Final preparations were in full swing at Zaidullo Khudoyorov's home in southern Tajikistan as the family got ready to celebrate the marriage of his eldest daughter.
Just hours before the party, however, a group of local officials raided the house and confiscated most of the food the family had prepared for the banquet.
The officials deemed the quantities of food "wasteful" and in violation of a newly amended Tajik law that regulates and limits how much families spend on weddings, funerals, and all other private functions.
"We managed to prevent a lawbreaking in the village," said Kholmurod Ibrohimov, an official who took part in the August 26 raid, in Dahana, on the outskirts of the city of Kulob.

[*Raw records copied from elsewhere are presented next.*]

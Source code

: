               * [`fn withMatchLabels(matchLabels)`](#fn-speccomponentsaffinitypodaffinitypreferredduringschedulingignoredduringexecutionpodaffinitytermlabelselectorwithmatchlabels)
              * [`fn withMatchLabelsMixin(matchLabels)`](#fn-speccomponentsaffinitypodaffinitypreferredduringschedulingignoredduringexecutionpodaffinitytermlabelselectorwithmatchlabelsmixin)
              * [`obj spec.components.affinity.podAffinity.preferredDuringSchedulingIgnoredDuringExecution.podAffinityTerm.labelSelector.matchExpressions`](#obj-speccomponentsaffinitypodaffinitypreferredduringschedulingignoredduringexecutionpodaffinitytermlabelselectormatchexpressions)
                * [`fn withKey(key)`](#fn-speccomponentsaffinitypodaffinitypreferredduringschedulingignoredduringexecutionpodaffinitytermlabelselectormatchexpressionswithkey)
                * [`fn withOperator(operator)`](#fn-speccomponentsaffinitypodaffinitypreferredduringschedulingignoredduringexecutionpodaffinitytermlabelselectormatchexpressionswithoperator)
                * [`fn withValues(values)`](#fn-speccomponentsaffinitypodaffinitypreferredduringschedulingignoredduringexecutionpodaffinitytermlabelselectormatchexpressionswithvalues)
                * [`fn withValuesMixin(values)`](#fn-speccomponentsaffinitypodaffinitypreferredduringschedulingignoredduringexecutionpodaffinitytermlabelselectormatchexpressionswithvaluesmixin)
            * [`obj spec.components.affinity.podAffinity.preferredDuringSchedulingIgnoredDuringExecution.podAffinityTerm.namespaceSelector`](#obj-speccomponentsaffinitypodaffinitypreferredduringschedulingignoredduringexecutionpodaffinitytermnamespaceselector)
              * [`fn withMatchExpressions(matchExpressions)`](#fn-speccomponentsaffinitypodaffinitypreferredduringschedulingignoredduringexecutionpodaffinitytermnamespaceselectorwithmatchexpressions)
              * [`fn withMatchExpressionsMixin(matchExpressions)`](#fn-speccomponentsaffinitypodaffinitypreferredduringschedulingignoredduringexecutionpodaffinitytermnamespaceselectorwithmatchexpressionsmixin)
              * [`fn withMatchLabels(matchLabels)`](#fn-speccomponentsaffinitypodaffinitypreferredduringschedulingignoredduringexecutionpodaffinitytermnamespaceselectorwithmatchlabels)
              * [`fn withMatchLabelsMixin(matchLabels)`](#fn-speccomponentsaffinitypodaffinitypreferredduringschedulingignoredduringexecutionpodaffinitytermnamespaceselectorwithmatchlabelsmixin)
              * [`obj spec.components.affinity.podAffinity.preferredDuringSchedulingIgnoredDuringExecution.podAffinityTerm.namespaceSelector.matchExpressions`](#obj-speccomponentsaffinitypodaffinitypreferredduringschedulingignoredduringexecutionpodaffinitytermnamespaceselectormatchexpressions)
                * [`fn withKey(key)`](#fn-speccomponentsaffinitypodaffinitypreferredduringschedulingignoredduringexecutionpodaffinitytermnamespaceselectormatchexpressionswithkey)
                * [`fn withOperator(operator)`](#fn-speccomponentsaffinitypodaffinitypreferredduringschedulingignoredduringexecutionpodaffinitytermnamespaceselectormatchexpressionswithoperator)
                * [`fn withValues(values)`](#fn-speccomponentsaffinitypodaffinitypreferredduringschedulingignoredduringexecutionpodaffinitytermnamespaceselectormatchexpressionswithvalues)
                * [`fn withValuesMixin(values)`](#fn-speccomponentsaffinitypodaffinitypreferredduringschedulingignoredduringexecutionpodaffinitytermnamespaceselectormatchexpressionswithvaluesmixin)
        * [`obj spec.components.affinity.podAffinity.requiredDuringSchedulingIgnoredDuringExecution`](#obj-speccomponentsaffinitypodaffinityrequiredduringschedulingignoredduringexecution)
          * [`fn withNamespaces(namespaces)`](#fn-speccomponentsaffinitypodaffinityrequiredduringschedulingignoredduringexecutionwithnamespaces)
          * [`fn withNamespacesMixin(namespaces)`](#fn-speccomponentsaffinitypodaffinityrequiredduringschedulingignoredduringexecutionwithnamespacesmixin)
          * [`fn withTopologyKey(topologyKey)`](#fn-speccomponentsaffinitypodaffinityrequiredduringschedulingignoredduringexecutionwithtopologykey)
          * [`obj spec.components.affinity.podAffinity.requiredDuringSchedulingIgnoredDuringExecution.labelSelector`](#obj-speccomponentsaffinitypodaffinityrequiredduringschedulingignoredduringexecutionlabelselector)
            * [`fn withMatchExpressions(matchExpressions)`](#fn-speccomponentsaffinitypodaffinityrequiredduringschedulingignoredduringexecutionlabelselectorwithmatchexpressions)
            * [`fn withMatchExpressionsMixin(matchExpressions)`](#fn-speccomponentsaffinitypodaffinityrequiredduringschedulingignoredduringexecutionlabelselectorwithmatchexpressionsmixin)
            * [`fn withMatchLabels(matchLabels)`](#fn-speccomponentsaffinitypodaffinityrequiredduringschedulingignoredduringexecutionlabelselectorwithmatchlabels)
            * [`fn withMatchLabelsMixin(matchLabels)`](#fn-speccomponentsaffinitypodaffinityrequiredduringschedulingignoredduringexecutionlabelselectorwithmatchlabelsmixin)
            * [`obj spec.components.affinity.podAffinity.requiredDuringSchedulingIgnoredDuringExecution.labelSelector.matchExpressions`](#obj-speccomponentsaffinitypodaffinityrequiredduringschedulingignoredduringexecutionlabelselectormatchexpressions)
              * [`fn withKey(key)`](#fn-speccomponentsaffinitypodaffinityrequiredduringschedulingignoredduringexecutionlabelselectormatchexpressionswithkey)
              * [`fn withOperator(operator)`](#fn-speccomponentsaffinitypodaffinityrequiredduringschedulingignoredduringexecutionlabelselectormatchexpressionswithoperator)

"During the raid, we established that the family prepared a wasteful amount of food, such as special flatbreads and halva for the banquet at the bridegroom's house," Ibrohimov said on September 18, after reports of the seizure emerged. "We seized the food and handed it over to the Kulob psychiatric hospital."

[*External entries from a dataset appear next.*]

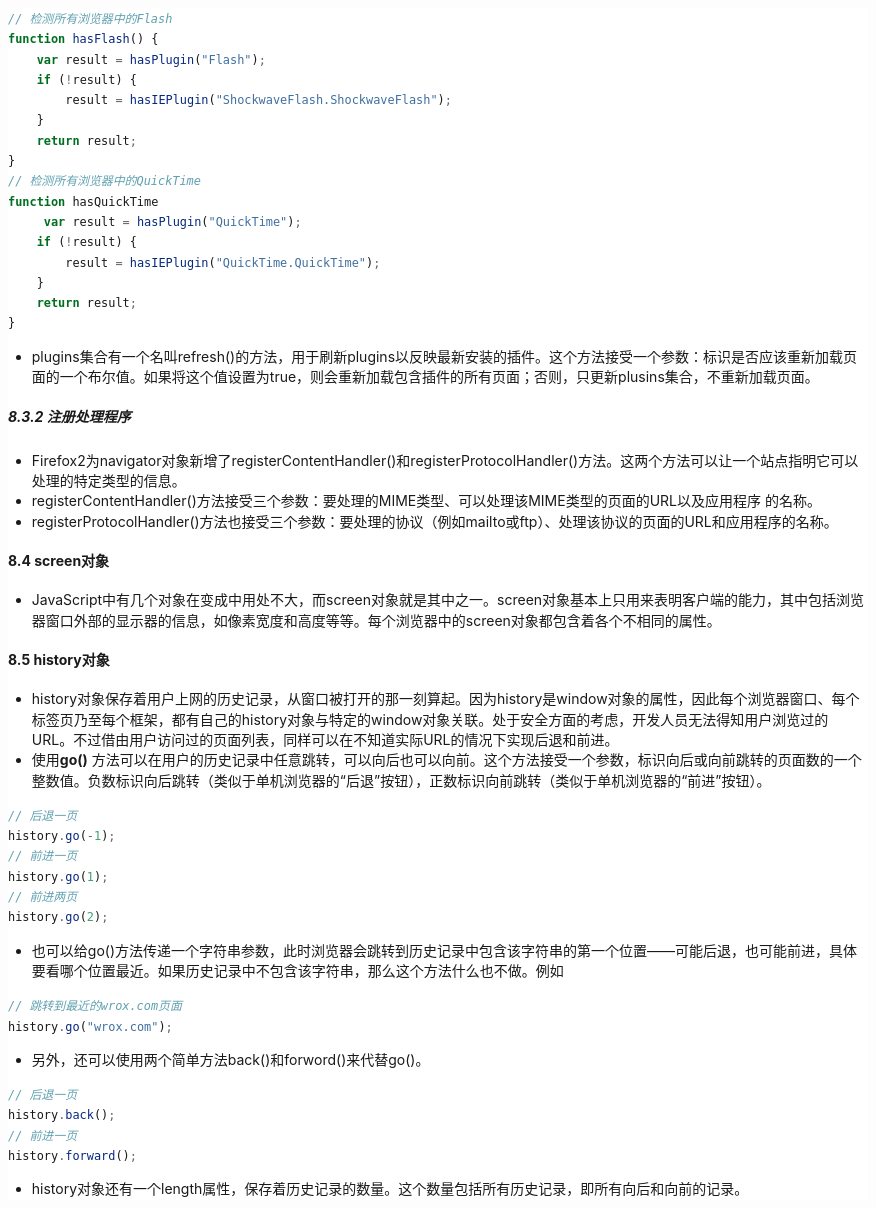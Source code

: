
 ```javascript
// 检测所有浏览器中的Flash
function hasFlash() {
    var result = hasPlugin("Flash");
    if (!result) {
        result = hasIEPlugin("ShockwaveFlash.ShockwaveFlash");
    }
    return result;
}
// 检测所有浏览器中的QuickTime
function hasQuickTime
     var result = hasPlugin("QuickTime");
    if (!result) {
        result = hasIEPlugin("QuickTime.QuickTime");
    }
    return result;
}
```
- plugins集合有一个名叫refresh()的方法，用于刷新plugins以反映最新安装的插件。这个方法接受一个参数：标识是否应该重新加载页面的一个布尔值。如果将这个值设置为true，则会重新加载包含插件的所有页面；否则，只更新plusins集合，不重新加载页面。


##### 8.3.2 注册处理程序
- Firefox2为navigator对象新增了registerContentHandler()和registerProtocolHandler()方法。这两个方法可以让一个站点指明它可以处理的特定类型的信息。
- registerContentHandler()方法接受三个参数：要处理的MIME类型、可以处理该MIME类型的页面的URL以及应用程序 的名称。
- registerProtocolHandler()方法也接受三个参数：要处理的协议（例如mailto或ftp）、处理该协议的页面的URL和应用程序的名称。

#### 8.4 screen对象
- JavaScript中有几个对象在变成中用处不大，而screen对象就是其中之一。screen对象基本上只用来表明客户端的能力，其中包括浏览器窗口外部的显示器的信息，如像素宽度和高度等等。每个浏览器中的screen对象都包含着各个不相同的属性。

#### 8.5 history对象
- history对象保存着用户上网的历史记录，从窗口被打开的那一刻算起。因为history是window对象的属性，因此每个浏览器窗口、每个标签页乃至每个框架，都有自己的history对象与特定的window对象关联。处于安全方面的考虑，开发人员无法得知用户浏览过的URL。不过借由用户访问过的页面列表，同样可以在不知道实际URL的情况下实现后退和前进。
- 使用**go()** 方法可以在用户的历史记录中任意跳转，可以向后也可以向前。这个方法接受一个参数，标识向后或向前跳转的页面数的一个整数值。负数标识向后跳转（类似于单机浏览器的“后退”按钮），正数标识向前跳转（类似于单机浏览器的“前进”按钮）。

```javascript
// 后退一页
history.go(-1);
// 前进一页
history.go(1);
// 前进两页
history.go(2);
```
- 也可以给go()方法传递一个字符串参数，此时浏览器会跳转到历史记录中包含该字符串的第一个位置——可能后退，也可能前进，具体要看哪个位置最近。如果历史记录中不包含该字符串，那么这个方法什么也不做。例如

```javascript
// 跳转到最近的wrox.com页面
history.go("wrox.com");
```
- 另外，还可以使用两个简单方法back()和forword()来代替go()。

```javascript
// 后退一页
history.back();
// 前进一页
history.forward();
```
- history对象还有一个length属性，保存着历史记录的数量。这个数量包括所有历史记录，即所有向后和向前的记录。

Ibrohimov also pointed out that the cost of the food was incompatible with the "impoverished" family's income.
The law -- locally known as "tanzim" or the "regulation" -- was initially adopted in 2007, after longtime President Emomali Rahmon said the cost of the lavish wedding and funeral traditions was putting a financial strain on families in the impoverished Central Asian country.
Khudoyorov, an unemployed father of seven children, depends on irregular income of odd jobs and the vegetables grown in his courtyard.

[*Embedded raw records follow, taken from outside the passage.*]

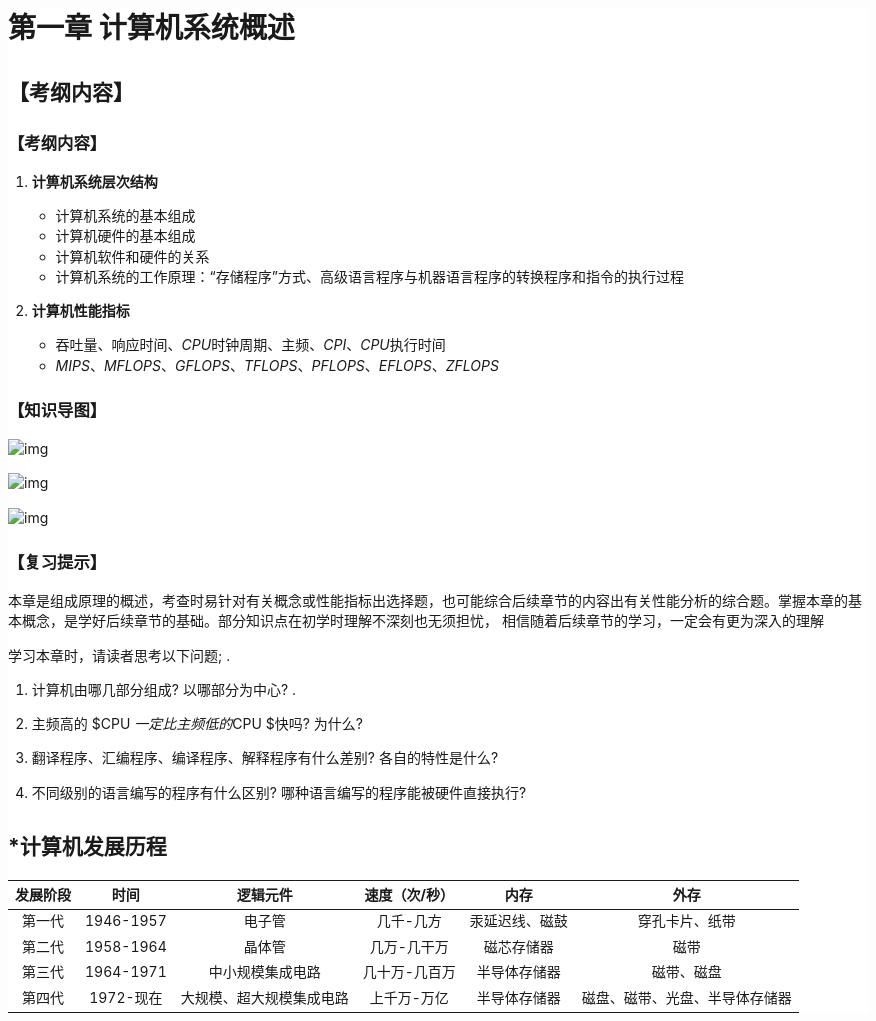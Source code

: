 # 第一章 计算机系统概述

## 【考纲内容】

### 【考纲内容】

1. **计箅机系统层次结构**

    - 计算机系统的基本组成
    - 计算机硬件的基本组成
    - 计算机软件和硬件的关系
    - 计算机系统的工作原理：“存储程序”方式、高级语言程序与机器语言程序的转换程序和指令的执行过程

2. **计算机性能指标**

    - 吞吐量、响应时间、$CPU$时钟周期、主频、$CPI$、$CPU$执行时间

    + $MIPS$、$MFLOPS$、$GFLOPS$、$TFLOPS$、$PFLOPS$、$EFLOPS$、$ZFLOPS$


### 【知识导图】

![img](https://trouvaille-oss.oss-cn-beijing.aliyuncs.com/picList/DFB631B62B5746AE93BDE69E9C818ACE.png)

![img](https://trouvaille-oss.oss-cn-beijing.aliyuncs.com/picList/0BDB891F8C034AED8807FDEDAFB6FEA2.png)

![img](https://trouvaille-oss.oss-cn-beijing.aliyuncs.com/picList/1000BF9CB68B4FCEAAD5CE99DB22B6B4.png)

### 【复习提示】

本章是组成原理的概述，考查时易针对有关概念或性能指标出选择题，也可能综合后续章节的内容出有关性能分析的综合题。掌握本章的基本概念，是学好后续章节的基础。部分知识点在初学时理解不深刻也无须担忧， 相信随着后续章节的学习，一定会有更为深入的理解

学习本章时，请读者思考以下问题;         .

1) 计算机由哪几部分组成? 以哪部分为中心? .

2) 主频高的 $CPU $一定比主频低的$CPU $快吗? 为什么?

3) 翻译程序、汇编程序、编译程序、解释程序有什么差别? 各自的特性是什么?

4) 不同级别的语言编写的程序有什么区别? 哪种语言编写的程序能被硬件直接执行?



## *计算机发展历程

| 发展阶段 |   时间    |         逻辑元件         | 速度（次/秒） |      内存      |              外存              |
| :------: | :-------: | :----------------------: | :-----------: | :------------: | :----------------------------: |
|  第一代  | 1946-1957 |          电子管          |   几千-几方   | 汞延迟线、磁鼓 |         穿孔卡片、纸带         |
|  第二代  | 1958-1964 |          晶体管          |  几万-几干万  |   磁芯存储器   |              磁带              |
|  第三代  | 1964-1971 |     中小规模集成电路     | 几十万-几百万 |  半导体存储器  |           磁带、磁盘           |
|  第四代  | 1972-现在 | 大规模、超大规模集成电路 |  上千万-万亿  |  半导体存储器  | 磁盘、磁带、光盘、半导体存储器 |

Khudoyorov, 44, says he had told his wife and other female relatives not to prepare the food that, according to local custom, the family of the bride sends to the bridegroom's house ahead of the party.
Khudoyorov is relieved that he escaped a potentially hefty fine for violating the law on the regulation of private functions.
The law now stipulates up to a $4,000 fine for the offenders and some $5,700 for repeat offenders. In a country where teachers and other public sector workers make around $150 a month, the government says the high penalties are designed to discourage people from risking violating the rules.
In late August, Tajikistan's parliament approved the amendments to expand the law, introducing new limits and bans. According to the new changes, government officials may be removed from their post if they or their immediate family members violate the law to throw a lavish party.
The amendments also ban large feasts for certain traditional gatherings, such as celebrating the naming of a newborn, a baby's first haircut, or infant boys' circumcisions.
Instead, the families are encouraged to open bank accounts for their children and spend the money on their education and well-being.
The amendments also strictly limit traditional feasts in funerals and outlaw numerous death anniversaries -- such as the seventh-day or six-month anniversaries -- to relieve the host families of financial burden.
Despite relatively low living standards and widespread unemployment, Tajiks sometimes throw extravagant wedding parties they can barely afford. Families often save up for years and men work as migrant laborers to collect money for weddings.
In August, Rahmon ordered local officials to explain the "regulation" law to people and distribute copies of the law to every household to root out long-standing traditions.
Back in Dahana, his daughter newly married, Khudoyorov said his experience "will set an example to all families in the neighborhood."